I’m new to Marketing Operations, and it feels like a wide open field. On a given day, I’m planning and budgeting for email campaigns, learning how new integrations work, and working with different teams on issues far and wide; Sales needs leads scoring, Marketing wants to know where to spend ads, and IT and Data Science need input on the processes for managing our systems and data.

It’s a lot. I appreciate the challenge and variation of my job, but that same nature makes it difficult to figure out if I’m in the right place, or how I might progress. How can I succeed in Marketing Operations? How do I know if I’m on a path with a bright future?

Unsure in Utah


Unsure in Utah, you’ve come to the right place. My journey to MOPs wasn’t planned; I became the “Marketo Man” for my team while working in demand gen, back before MOPs was a carved-out role. I got to grips with how the tool works, how to handle and maintain data, and how to run reports—but that didn’t quite prepare me for the real, full-time deal in MOPs. You’re at the crossroads of many different corners of the company; the good news is, you get to choose where you walk.
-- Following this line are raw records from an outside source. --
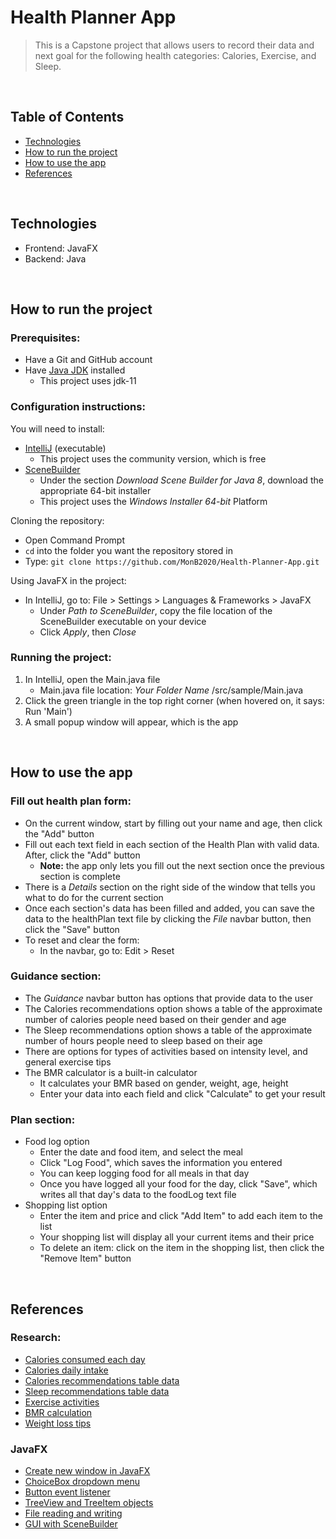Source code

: # Health Planner App
> This is a Capstone project that allows users to record their data and next goal for the following health categories: Calories, Exercise, and Sleep.

<br>

## Table of Contents
- [Technologies](#technologies)
- [How to run the project](#how-to-run-project)
- [How to use the app](#how-to-use-app)
- [References](#references)

<br>

## Technologies
* Frontend: JavaFX
* Backend: Java


<br>


## <a id="how-to-run-project">How to run the project</a>
### Prerequisites:
- Have a Git and GitHub account
- Have [Java JDK](https://adoptopenjdk.net/archive.html) installed 
  - This project uses jdk-11

### Configuration instructions:

You will need to install:
- [IntelliJ](https://www.jetbrains.com/idea/download/#section=windows) (executable)
  - This project uses the community version, which is free
- [SceneBuilder](https://gluonhq.com/products/scene-builder/)
  - Under the section *Download Scene Builder for Java 8*, download the appropriate 64-bit installer
  - This project uses the *Windows Installer 64-bit* Platform

Cloning the repository:
- Open Command Prompt
- `cd` into the folder you want the repository stored in
- Type: `git clone https://github.com/MonB2020/Health-Planner-App.git`

Using JavaFX in the project:
- In IntelliJ, go to: File > Settings > Languages & Frameworks > JavaFX
  - Under *Path to SceneBuilder*, copy the file location of the SceneBuilder executable on your device
  - Click *Apply*, then *Close*

### Running the project:
1. In IntelliJ, open the Main.java file
   - Main.java file location: *Your Folder Name* /src/sample/Main.java
2. Click the green triangle in the top right corner (when hovered on, it says: Run 'Main')
3. A small popup window will appear, which is the app


<br>


## <a id="how-to-use-app">How to use the app</a>
### Fill out health plan form:
- On the current window, start by filling out your name and age, then click the "Add" button
- Fill out each text field in each section of the Health Plan with valid data. After, click the "Add" button
  - **Note:** the app only lets you fill out the next section once the previous section is complete
- There is a *Details* section on the right side of the window that tells you what to do for the current section
- Once each section's data has been filled and added, you can save the data to the healthPlan text file by clicking the *File* navbar button, then click the "Save" button
- To reset and clear the form: 
  - In the navbar, go to: Edit > Reset

### Guidance section:
- The *Guidance* navbar button has options that provide data to the user
- The Calories recommendations option shows a table of the approximate number of calories people need based on their gender and age
- The Sleep recommendations option shows a table of the approximate number of hours people need to sleep based on their age
- There are options for types of activities based on intensity level, and general exercise tips
- The BMR calculator is a built-in calculator 
  - It calculates your BMR based on gender, weight, age, height
  - Enter your data into each field and click "Calculate" to get your result

### Plan section:
- Food log option
  - Enter the date and food item, and select the meal
  - Click "Log Food", which saves the information you entered
  - You can keep logging food for all meals in that day
  - Once you have logged all your food for the day, click "Save", which writes all that day's data to the foodLog text file
- Shopping list option
  - Enter the item and price and click "Add Item" to add each item to the list
  - Your shopping list will display all your current items and their price
  - To delete an item: click on the item in the shopping list, then click the "Remove Item" button


<br>


## <a id="references">References</a>
### Research:
- [Calories consumed each day](https://www.medicalnewstoday.com/articles/245588#:~:text=According%20to%20the%202015%2D2020,men%20from%202%2C000%20to%203%2C000.)
- [Calories daily intake](https://www.nhs.uk/common-health-questions/food-and-diet/what-should-my-daily-intake-of-calories-be/)
- [Calories recommendations table data](https://www.webmd.com/diet/features/estimated-calorie-requirement)
- [Sleep recommendations table data](https://www.cdc.gov/sleep/about_sleep/how_much_sleep.html)
- [Exercise activities](https://www.nhs.uk/live-well/exercise/)
- [BMR calculation](https://www.verywellfit.com/what-is-bmr-or-basal-metabolic-rate-3495380)
- [Weight loss tips](https://www.healthline.com/nutrition/losing-a-pound-a-day#weight-loss-tips)

### JavaFX
- [Create new window in JavaFX](https://www.quickprogrammingtips.com/java/how-to-open-a-new-window-in-javafx.html)
- [ChoiceBox dropdown menu](https://jenkov.com/tutorials/javafx/choicebox.html)
- [Button event listener](https://www.geeksforgeeks.org/javafx-button-with-examples/)
- [TreeView and TreeItem objects](https://jenkov.com/tutorials/javafx/treeview.html)
- [File reading and writing](https://www.youtube.com/watch?v=ivRleZ6NWLQ&t=229s)
- [GUI with SceneBuilder](https://www.youtube.com/watch?v=C353UFc3te0&t=156s)
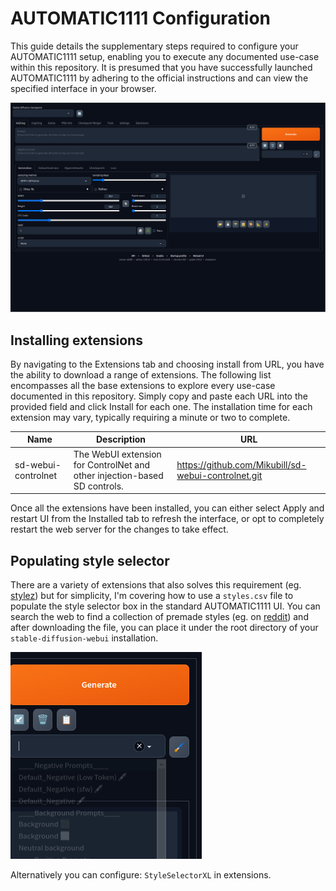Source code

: # AUTOMATIC1111 Configuration

This guide details the supplementary steps required to configure your AUTOMATIC1111 setup, enabling you to execute any documented use-case within this repository. It is presumed that you have successfully launched AUTOMATIC1111 by adhering to the official instructions and can view the specified interface in your browser.

![Screenshot AUTOMATIC1111 GUI](res/screenshots/AUTOMATIC1111_intro.png "AUTOMATIC111 GUI")

## Installing extensions

By navigating to the Extensions tab and choosing install from URL, you have the ability to download a range of extensions. The following list encompasses all the base extensions to explore every use-case documented in this repository. Simply copy and paste each URL into the provided field and click Install for each one. The installation time for each extension may vary, typically requiring a minute or two to complete.

| Name                | Description                                                               | URL                                             |
|---------------------|---------------------------------------------------------------------------|-------------------------------------------------|
| sd-webui-controlnet | The WebUI extension for ControlNet and other injection-based SD controls. | https://github.com/Mikubill/sd-webui-controlnet.git |


Once all the extensions have been installed, you can either select Apply and restart UI from the Installed tab to refresh the interface, or opt to completely restart the web server for the changes to take effect.

## Populating style selector

There are a variety of extensions that also solves this requirement (eg. [stylez](https://github.com/javsezlol1/stylez)) but for simplicity, I'm covering how to use a `styles.csv` file to populate the style selector box in the standard AUTOMATIC1111 UI. You can search the web to find a collection of premade styles (eg. on [reddit](https://www.reddit.com/r/StableDiffusion/comments/11mkefu/is_there_a_collection_of_styles_for_web_ui_i/)) and after downloading the file, you can place it under the root directory of your `stable-diffusion-webui` installation.

![Style selector AUTOMATIC1111](res/screenshots/AUTOMATIC1111_style_selector.png "AUTOMATIC1111 Style selector")

Alternatively you can configure: `StyleSelectorXL` in extensions.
Ask yourself: of all the things that I’m doing, what really excites me?

If it’s the tactical side of planning and analysing campaigns, Campaign Management might be for you.

Digital runs on a parallel track, but it takes similar skills with creativity and data; one if you’re equal parts art and science.

Here’s the beauty in MOPs: everything is a learning opportunity. You’re around lots of different people, the investments keep coming, and resources are up for grabs. There’s always a need for your skills, so if you take the reins and specialize, you’ll go far and fast at once.

Wherever you are right now, here are some positive signs that you’re in the right place in MOPs:

– You’re constantly being challenged—and you like it. You’ve got a problem-solving mindset, and you’re learning and growing from putting it to use.

– You’ve got access to senior figures, managing upwards and making your opinions heard. This is a tell that your company takes its investment in MOPs (and in you) seriously.

You’re passionate, or at least curious about, your industry and space, what you’re selling and who you’re selling to.

That’s quite a bit to think about, Unsure in Utah. For now, I’ll leave you with this: you are not an order-taker. You’re a strategist, you’re a doer, you’re an expert. That’s your future in MOPs.